El jefe del grupo chií libanés Hizbulá, Hasan Nasralá, aseguró hoy que su grupo no renunciará a las armas que tiene en su poder, en respuesta al secretario general de la ONU, Ban Ki-moon, quien calificó de "inaceptable" que este movimiento tenga armamento sin el control del Estado.

"Afirmamos hoy, de modo definitivo y claro, que mantendremos la resistencia y el arsenal, ya que constituyen una garantía para la seguridad del Líbano", dijo Nasralá a través de una videoconferencia transmitida ante decenas de miles de sus seguidores en la ciudad de Baalbeck (este de Líbano).

El clérigo chií anunció que "la resistencia, que liberó al sur" del Líbano de la ocupación israelí, "se incrementará en fuerza y capacidad".

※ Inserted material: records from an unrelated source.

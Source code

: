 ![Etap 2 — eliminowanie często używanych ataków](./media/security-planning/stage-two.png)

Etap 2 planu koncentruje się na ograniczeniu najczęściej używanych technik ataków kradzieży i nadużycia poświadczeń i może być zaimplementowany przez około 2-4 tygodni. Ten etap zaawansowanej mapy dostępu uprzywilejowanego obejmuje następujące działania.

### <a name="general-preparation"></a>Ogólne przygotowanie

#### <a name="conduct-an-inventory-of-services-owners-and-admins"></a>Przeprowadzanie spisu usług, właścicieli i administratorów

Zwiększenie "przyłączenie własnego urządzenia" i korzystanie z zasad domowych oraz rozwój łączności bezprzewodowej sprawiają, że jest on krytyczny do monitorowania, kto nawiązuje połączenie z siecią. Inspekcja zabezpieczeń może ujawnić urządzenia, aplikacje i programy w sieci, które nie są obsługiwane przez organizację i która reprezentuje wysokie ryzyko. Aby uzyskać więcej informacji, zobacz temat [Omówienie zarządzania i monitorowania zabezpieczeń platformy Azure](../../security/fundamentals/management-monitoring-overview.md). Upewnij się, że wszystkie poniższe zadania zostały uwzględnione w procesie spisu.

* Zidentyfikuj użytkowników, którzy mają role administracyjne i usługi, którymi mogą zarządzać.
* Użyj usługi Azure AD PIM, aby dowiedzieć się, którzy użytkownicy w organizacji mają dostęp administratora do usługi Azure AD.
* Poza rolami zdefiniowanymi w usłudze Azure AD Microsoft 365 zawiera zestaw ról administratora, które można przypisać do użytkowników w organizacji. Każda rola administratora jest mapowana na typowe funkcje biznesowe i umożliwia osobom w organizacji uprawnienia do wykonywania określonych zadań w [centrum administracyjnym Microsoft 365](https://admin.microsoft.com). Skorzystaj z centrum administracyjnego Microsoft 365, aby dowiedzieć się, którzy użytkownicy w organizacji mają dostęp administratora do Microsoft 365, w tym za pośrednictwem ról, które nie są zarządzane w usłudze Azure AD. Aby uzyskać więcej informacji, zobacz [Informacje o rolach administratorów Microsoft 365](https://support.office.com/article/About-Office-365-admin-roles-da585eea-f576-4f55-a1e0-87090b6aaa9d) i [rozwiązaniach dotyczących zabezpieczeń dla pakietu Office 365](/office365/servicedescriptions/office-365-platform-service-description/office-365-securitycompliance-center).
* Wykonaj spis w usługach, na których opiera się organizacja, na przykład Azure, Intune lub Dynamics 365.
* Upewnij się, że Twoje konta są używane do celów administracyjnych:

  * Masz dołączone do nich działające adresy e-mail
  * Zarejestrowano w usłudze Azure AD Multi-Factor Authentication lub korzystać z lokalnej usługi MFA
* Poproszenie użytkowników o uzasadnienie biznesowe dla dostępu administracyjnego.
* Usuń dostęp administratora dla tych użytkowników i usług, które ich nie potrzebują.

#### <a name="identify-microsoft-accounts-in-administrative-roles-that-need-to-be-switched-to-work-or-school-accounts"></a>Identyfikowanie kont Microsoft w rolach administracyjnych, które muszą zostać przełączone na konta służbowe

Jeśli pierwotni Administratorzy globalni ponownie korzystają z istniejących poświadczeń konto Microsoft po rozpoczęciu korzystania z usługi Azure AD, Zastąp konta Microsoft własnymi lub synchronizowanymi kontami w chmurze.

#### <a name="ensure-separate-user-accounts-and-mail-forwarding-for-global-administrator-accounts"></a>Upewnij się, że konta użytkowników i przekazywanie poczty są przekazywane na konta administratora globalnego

"Vuestras inquietudes, las de Israel y las EEUU no nos importan. Estamos preocupados por nuestro pueblo, su tranquilidad, su resistencia y no permitiremos una nueva ocupación o violación", advirtió en respuesta a las declaraciones del viernes del secretario general de la ONU.

En una rueda de prensa ayer en Beirut, Ban expresó su inquietud por la actividad del brazo armado de Hizbulá y afirmó que es "inaceptable" que haya armas en el Líbano fuera del control del Estado.

Por otra parte, Nasralá instó a la oposición siria a "aceptar las llamadas al diálogo que el presidente (sirio) Bachar el Asad hizo" y agregó que espera "un regreso de la calma, la estabilidad, la entrega de armas y una solución a la crisis a través del diálogo".